You might try turning the light off when they don't need it and see how they go along. I can't imagine why they'd be picking one another unless the tote is too small and they are agitated from the light being on all the time.


----------



## hennypenny68 (Apr 30, 2013)

Hey bee is it true some chicken people at our local feed store said if u put a red light on the chicks that will stop them from picking at each other I do this now and haven't had any problems do use a white light or red just and idea


----------



## Bee (Jun 20, 2013)

I've heard the same and have used both and it was no different...no picking either way. I think picking has more to do with space than lights, feed, or breed. 

I don't keep chicks in a brooder longer than 2-3 wks and even then it's a large one, so I've not had any picking issues in any of my birds...but those who report a lot of picking report that it was resolved when the birds were given more space in which to live and be.


----------



## 2rain (Jun 2, 2013)

Can they be without the lamp at two weeks?


----------



## Bee (Jun 20, 2013)

Depends on ambient temps. All you can do is try it and see how they react. I try to start weaning mine off the lamp about that age except at night and by the 3rd wk they are usually off that as well.


----------



## hennypenny68 (Apr 30, 2013)

I take mine off the heat at about 2 weeks also depending on the time of year though we get pretty cold up until about may. I have 10 Colombian rocks that r 2 weeks and I took them off and there doing great.


----------



## 2rain (Jun 2, 2013)

It's about 95 here should be fine do they need a lamp at night? there is only two chicks and when can I introduce them to my big girls?


----------



## Bee (Jun 20, 2013)

Should be fine. That's up to you and what your flock will handle and your current setup. If they are in a coop/run system, I wouldn't integrate until they are 1-2 mo. old and even then I'd arrange for places where they could evade the older birds. 
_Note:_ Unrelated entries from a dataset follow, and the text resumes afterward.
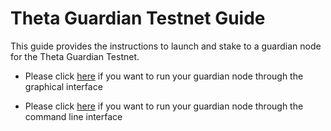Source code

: # Theta Guardian Testnet Guide

This guide provides the instructions to launch and stake to a guardian node for the Theta Guardian Testnet.

- Please click [here](./docs/UI.md) if you want to run your guardian node through the graphical interface

- Please click [here](./docs/CMD.md) if you want to run your guardian node through the command line interface

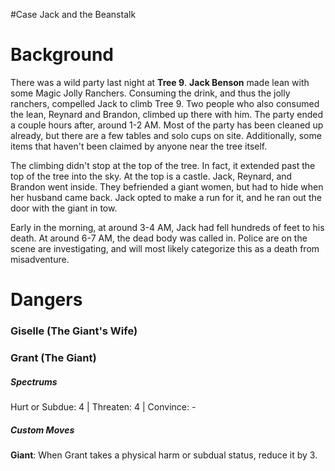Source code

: #Case Jack and the Beanstalk
# Background
There was a wild party last night at **Tree 9**. **Jack Benson** made lean with some Magic Jolly Ranchers. Consuming the drink, and thus the jolly ranchers, compelled Jack to climb Tree 9. Two people who also consumed the lean, Reynard and Brandon, climbed up there with him.
	The party ended a couple hours after, around 1-2 AM. Most of the party has been cleaned up already, but there are a few tables and solo cups on site. Additionally, some items that haven't been claimed by anyone near the tree itself.

The climbing didn't stop at the top of the tree. In fact, it extended past the top of the tree into the sky. At the top is a castle. Jack, Reynard, and Brandon went inside. They befriended a giant women, but had to hide when her husband came back. Jack opted to make a run for it, and he ran out the door with the giant in tow.

Early in the morning, at around 3-4 AM, Jack had fell hundreds of feet to his death. At around 6-7 AM, the dead body was called in. Police are on the scene are investigating, and will most likely categorize this as a death from misadventure.

# Dangers
### Giselle (The Giant's Wife)

### Grant (The Giant)
##### Spectrums
Hurt or Subdue: 4 | Threaten: 4 | Convince: -
##### Custom Moves
**Giant**: When Grant takes a physical harm or subdual status, reduce it by 3.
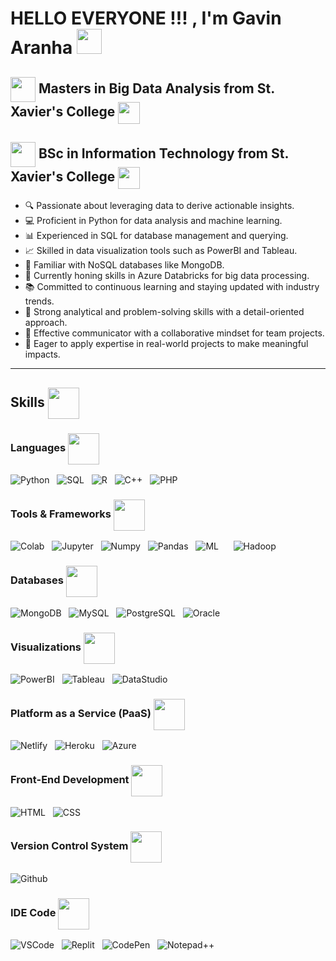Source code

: # HELLO EVERYONE !!! , I'm Gavin Aranha <img src="https://encrypted-tbn0.gstatic.com/images?q=tbn:ANd9GcRc_eDcFilZAtxEzj396BoxI1rk4gc3HeOHj2cWjuIGvQ&s" width="40px" /> <img align="center" />

##  <img src="https://encrypted-tbn0.gstatic.com/images?q=tbn:ANd9GcRaCkD9MkhFvX81GtrcXxumiMp4zcGZaDoigA&s" width="40 px" align="center"> Masters in Big Data Analysis from St. Xavier's College <img src="https://xaviers.ac/____impro/1/onewebmedia/Crest.png?etag=%229b3e-627c9008%22&sourceContentType=image%2Fpng&quality=85" width="35px" align="center" />  
## <img src="https://encrypted-tbn0.gstatic.com/images?q=tbn:ANd9GcRaCkD9MkhFvX81GtrcXxumiMp4zcGZaDoigA&s" width="40 px" align="center">  BSc in Information Technology from St. Xavier's College <img src="https://xaviers.ac/____impro/1/onewebmedia/Crest.png?etag=%229b3e-627c9008%22&sourceContentType=image%2Fpng&quality=85" width="35px" align="center" />

<ul>
  <li>🔍 Passionate about leveraging data to derive actionable insights.</li>
  <li>💻 Proficient in Python for data analysis and machine learning.</li>
  <li>📊 Experienced in SQL for database management and querying.</li>
  <li>📈 Skilled in data visualization tools such as PowerBI and Tableau.</li>
  <li>🍃 Familiar with NoSQL databases like MongoDB.</li>
  <li>🚀 Currently honing skills in Azure Databricks for big data processing.</li>
  <li>📚 Committed to continuous learning and staying updated with industry trends.</li>
  <li>🔬 Strong analytical and problem-solving skills with a detail-oriented approach.</li>
  <li>💬 Effective communicator with a collaborative mindset for team projects.</li>
  <li>🌟 Eager to apply expertise in real-world projects to make meaningful impacts.</li>
</ul>

---
 ## Skills <img align ="center" src="https://img.icons8.com/2266EE/search" height="50px" width="50px">

### Languages <img align="center" src="https://img.icons8.com/?size=100&id=l0UsZRTvcGel&format=png&color=000000" height="50px" width="50px">

![Python](https://img.icons8.com/?size=100&id=l75OEUJkPAk4&format=png&color=000000) &nbsp;
![SQL](https://img.icons8.com/?size=100&id=31478&format=png&color=000000) &nbsp;
![R](https://img.icons8.com/?size=100&id=qYOYmgF9E4iO&format=png&color=000000) &nbsp;
![C++](https://img.icons8.com/?size=100&id=TpULddJc4gTh&format=png&color=000000) &nbsp;
![PHP](https://img.icons8.com/?size=100&id=fAMVO_fuoOuC&format=png&color=000000) &nbsp;

### Tools & Frameworks <img align="center" src="https://img.icons8.com/?size=100&id=43630&format=png&color=000000" height="50px" width="50px">

![Colab](https://img.icons8.com/?size=100&id=lOqoeP2Zy02f&format=png&color=000000) &nbsp;
![Jupyter](https://img.icons8.com/?size=100&id=J0SgMWzAxqFj&format=png&color=000000) &nbsp;
![Numpy](https://img.icons8.com/?size=100&id=aR9CXyMagKIS&format=png&color=000000) &nbsp;
![Pandas](https://img.icons8.com/?size=100&id=xSkewUSqtErH&format=png&color=000000) &nbsp;
![ML](https://img.icons8.com/?size=100&id=66365&format=png&color=000000) &nbsp;
![]() &nbsp;
![Hadoop](https://img.icons8.com/?size=100&id=69132&format=png&color=000000) &nbsp;




### Databases <img align="center" src="https://img.icons8.com/?size=100&id=VlNVFgikIzSt&format=png&color=000000" height="50px" width="50px">

![MongoDB](https://img.icons8.com/?size=100&id=74402&format=png&color=000000) &nbsp;
![MySQL](https://img.icons8.com/?size=100&id=9nLaR5KFGjN0&format=png&color=000000) &nbsp;
![PostgreSQL](https://img.icons8.com/?size=100&id=LwQEs9KnDgIo&format=png&color=000000) &nbsp;
![Oracle](https://img.icons8.com/?size=100&id=39913&format=png&color=000000) &nbsp;
![]() &nbsp;

### Visualizations <img align="center" src="https://img.icons8.com/?size=100&id=dN0PAOohfke8&format=png&color=000000" height="50px" width="50px">

![PowerBI](https://img.icons8.com/?size=100&id=qYfwpsRXEcpc&format=png&color=000000) &nbsp;
![Tableau](https://img.icons8.com/?size=100&id=9Kvi1p1F0tUo&format=png&color=000000) &nbsp;
![DataStudio](https://img.icons8.com/?size=100&id=86E4YHZQawQZ&format=png&color=000000) &nbsp;

### Platform as a Service (PaaS) <img align="center" src="https://img.icons8.com/?size=100&id=rgKfkyI9IzNB&format=png&color=000000" height="50px" width="50px">

![Netlify](https://img.icons8.com/?size=100&id=YsPdguLCFOMH&format=png&color=000000) &nbsp;
![Heroku](https://img.icons8.com/?size=100&id=31085&format=png&color=000000) &nbsp;
![Azure](https://img.icons8.com/?size=100&id=VLKafOkk3sBX&format=png&color=000000) &nbsp;

### Front-End Development <img align="center" src="https://img.icons8.com/?size=100&id=Ac7AQHgh9jd0&format=png&color=000000" height="50px" width="50px">

![HTML](https://img.icons8.com/?size=100&id=20909&format=png&color=000000) &nbsp;
![CSS](https://img.icons8.com/?size=100&id=21278&format=png&color=000000) &nbsp;
![]() &nbsp;
![]() &nbsp;

### Version Control System <img align="center" src="https://img.icons8.com/?size=100&id=p3mhXn3y1Zkf&format=png&color=000000" height="50px" width="50px">

![Github](https://img.icons8.com/?size=100&id=3tC9EQumUAuq&format=png&color=000000) &nbsp;

### IDE Code <img align="center" src="https://img.icons8.com/?size=100&id=4yKfxfCfoRiK&format=png&color=000000" height="50px" width="50px">

![VSCode](https://img.icons8.com/?size=100&id=0OQR1FYCuA9f&format=png&color=000000) &nbsp;
![Replit](https://img.icons8.com/?size=100&id=LQTr8UsXQ1jm&format=png&color=000000) &nbsp;
![CodePen](https://img.icons8.com/?size=100&id=WoFJqBeTFKt2&format=png&color=000000) &nbsp;
![Notepad++](https://img.icons8.com/?size=100&id=67169&format=png&color=000000) &nbsp;
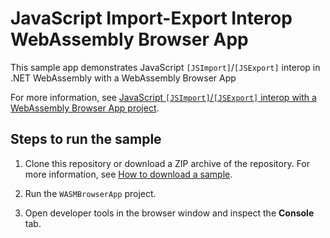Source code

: # JavaScript Import-Export Interop WebAssembly Browser App

This sample app demonstrates JavaScript `[JSImport]`/`[JSExport]` interop in .NET WebAssembly with a WebAssembly Browser App

For more information, see [JavaScript `[JSImport]`/`[JSExport]` interop with a WebAssembly Browser App project](https://learn.microsoft.com/aspnet/core/client-side/dotnet-interop/wasm-browser-app).

## Steps to run the sample

1. Clone this repository or download a ZIP archive of the repository. For more information, see [How to download a sample](https://learn.microsoft.com/aspnet/core/introduction-to-aspnet-core#how-to-download-a-sample).

1. Run the `WASMBrowserApp` project.

1. Open developer tools in the browser window and inspect the **Console** tab.
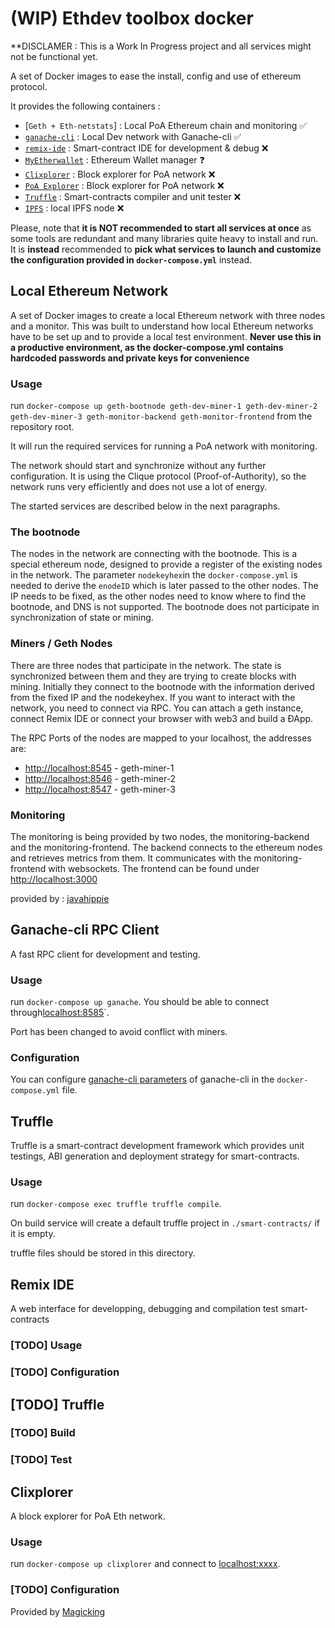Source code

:# (WIP) Ethdev toolbox docker

**DISCLAMER : This is a Work In Progress project and all services might not be functional yet.

A set of Docker images to ease the install, config and use of ethereum protocol. 

It provides the following containers : 
- [`Geth + Eth-netstats`] : Local PoA Ethereum chain and monitoring ✅
- [`ganache-cli`]() : Local Dev network with Ganache-cli ✅
- [`remix-ide`]() : Smart-contract IDE for development & debug ❌
- [`MyEtherwallet`]() : Ethereum Wallet manager ❓
- [`Clixplorer`]() : Block explorer for PoA network ❌
- [`PoA Explorer`]() : Block explorer for PoA network ❌ 
- [`Truffle`]() : Smart-contracts compiler and unit tester ❌
- [`IPFS`]() : local IPFS node ❌


Please, note that **it is NOT recommended to start all services at once** as some tools are redundant and many libraries quite heavy to install and run. It is **instead** recommended to **pick what services to launch and customize the configuration provided in `docker-compose.yml`** instead.

## Local Ethereum Network

A set of Docker images to create a local Ethereum network with three nodes and a monitor. This was built to understand how local Ethereum networks have to be set up and to provide a local test environment. **Never use this in a productive environment, as the docker-compose.yml contains hardcoded passwords and private keys for convenience** 

### Usage

run `docker-compose up geth-bootnode geth-dev-miner-1 geth-dev-miner-2 geth-dev-miner-3 geth-monitor-backend geth-monitor-frontend` from the repository root.

 It will run the required services for running a PoA network with monitoring.

 The network should start and synchronize without any further configuration. It is using the Clique protocol (Proof-of-Authority), so the network runs very efficiently and does not use a lot of energy.

The started  services are described below in the next paragraphs.

### The bootnode
The nodes in the network are connecting with the bootnode. This is a special ethereum node, designed to provide a register of the existing nodes in the network. The parameter `nodekeyhex`in the `docker-compose.yml` is needed to derive the `enodeID` which is later passed to the other nodes. The IP needs to be fixed, as the other nodes need to know where to find the bootnode, and DNS is not supported. The bootnode does not participate in synchronization of state or mining.

### Miners / Geth Nodes
There are three nodes that participate in the network. The state is synchronized between them and they are trying to create blocks with mining. Initially they connect to the bootnode with the information derived from the fixed IP and the nodekeyhex. If you want to interact with the network, you need to connect via RPC. You can attach a geth instance, connect Remix IDE or connect your browser with web3 and build a ÐApp.

The RPC Ports of the nodes are mapped to your localhost, the addresses are:

* [http://localhost:8545](http://localhost:8545) - geth-miner-1
* [http://localhost:8546](http://localhost:8546) - geth-miner-2
* [http://localhost:8547](http://localhost:8547) - geth-miner-3

### Monitoring

The monitoring is being provided by two nodes, the monitoring-backend and the monitoring-frontend. The backend connects to the ethereum nodes and retrieves metrics from them. It communicates with the monitoring-frontend with websockets. The frontend can be found under [http://localhost:3000](http://localhost:3000)

provided by : [javahippie](https://github.com/javahippie/geth-dev) 

## Ganache-cli RPC Client

A fast RPC client for development and testing. 

### Usage

run `docker-compose up ganache`. You should be able to connect through[localhost:8585]()`. 

Port has been changed to avoid conflict with miners.

### Configuration

You can configure [ganache-cli parameters]() of ganache-cli in the  `docker-compose.yml` file. 

## Truffle

Truffle is a smart-contract development framework which provides unit testings, ABI generation and deployment strategy for smart-contracts.

### Usage

run `docker-compose exec truffle truffle compile`.

On build service will create a default truffle project in `./smart-contracts/` if it is empty. 

truffle files should be stored in this directory. 


## Remix IDE 

A web interface for developping, debugging and compilation test smart-contracts

### [TODO] Usage

### [TODO] Configuration 

## [TODO] Truffle

### [TODO] Build 

### [TODO] Test

## Clixplorer

A block explorer for PoA Eth network. 

### Usage 

run `docker-compose up clixplorer` and connect to [localhost:xxxx](http://localhost:xxxx). 

### [TODO] Configuration 

Provided by [Magicking](https://github.com/Magicking/Clixplorer)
If free range at all times, any old time is appropriate.


----------



## hennypenny68 (Apr 30, 2013)

I agree with bee if you put them in a run with older birds they don't have many places to go to when trying to avoid the older birds but if you free range then they should be ok.


----------



## 2rain (Jun 2, 2013)

I knew that lol just wanted to make sure they wouldn't eat them if I showed them to the big girls


----------